● WHAT TO DO: Your answer should be one number: how many lines below hold the word "only".

(Dataset entries)
▬▬▬▬▬▬

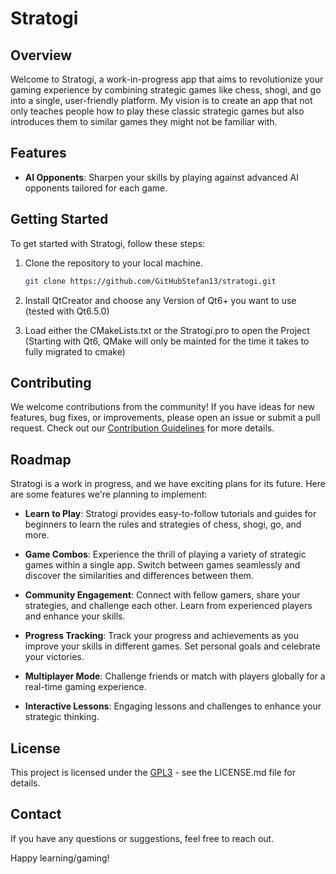 # Stratogi

## Overview

Welcome to Stratogi, a work-in-progress app that aims to revolutionize your gaming experience by combining strategic games like chess, shogi, and go into a single, user-friendly platform. My vision is to create an app that not only teaches people how to play these classic strategic games but also introduces them to similar games they might not be familiar with.

## Features

- **AI Opponents**: Sharpen your skills by playing against advanced AI opponents tailored for each game.

## Getting Started

To get started with Stratogi, follow these steps:

1. Clone the repository to your local machine.

    ```bash
    git clone https://github.com/GitHubStefan13/stratogi.git
    ```

2. Install QtCreator and choose any Version of Qt6+ you want to use (tested with Qt6.5.0)

3. Load either the CMakeLists.txt or the Stratogi.pro to open the Project
   (Starting with Qt6, QMake will only be mainted for the time it takes to fully migrated to cmake)

## Contributing

We welcome contributions from the community! If you have ideas for new features, bug fixes, or improvements, please open an issue or submit a pull request. Check out our [Contribution Guidelines](CONTRIBUTING.md) for more details.

## Roadmap

Stratogi is a work in progress, and we have exciting plans for its future. Here are some features we're planning to implement:

- **Learn to Play**: Stratogi provides easy-to-follow tutorials and guides for beginners to learn the rules and strategies of chess, shogi, go, and more.

- **Game Combos**: Experience the thrill of playing a variety of strategic games within a single app. Switch between games seamlessly and discover the similarities and differences between them.

- **Community Engagement**: Connect with fellow gamers, share your strategies, and challenge each other. Learn from experienced players and enhance your skills.

- **Progress Tracking**: Track your progress and achievements as you improve your skills in different games. Set personal goals and celebrate your victories.

- **Multiplayer Mode**: Challenge friends or match with players globally for a real-time gaming experience.

- **Interactive Lessons**: Engaging lessons and challenges to enhance your strategic thinking.

## License

This project is licensed under the [GPL3](LICENSE.md) - see the LICENSE.md file for details.

## Contact

If you have any questions or suggestions, feel free to reach out.

Happy learning/gaming!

▬▬▬▬▬▬

● TASK RESPONSE: 2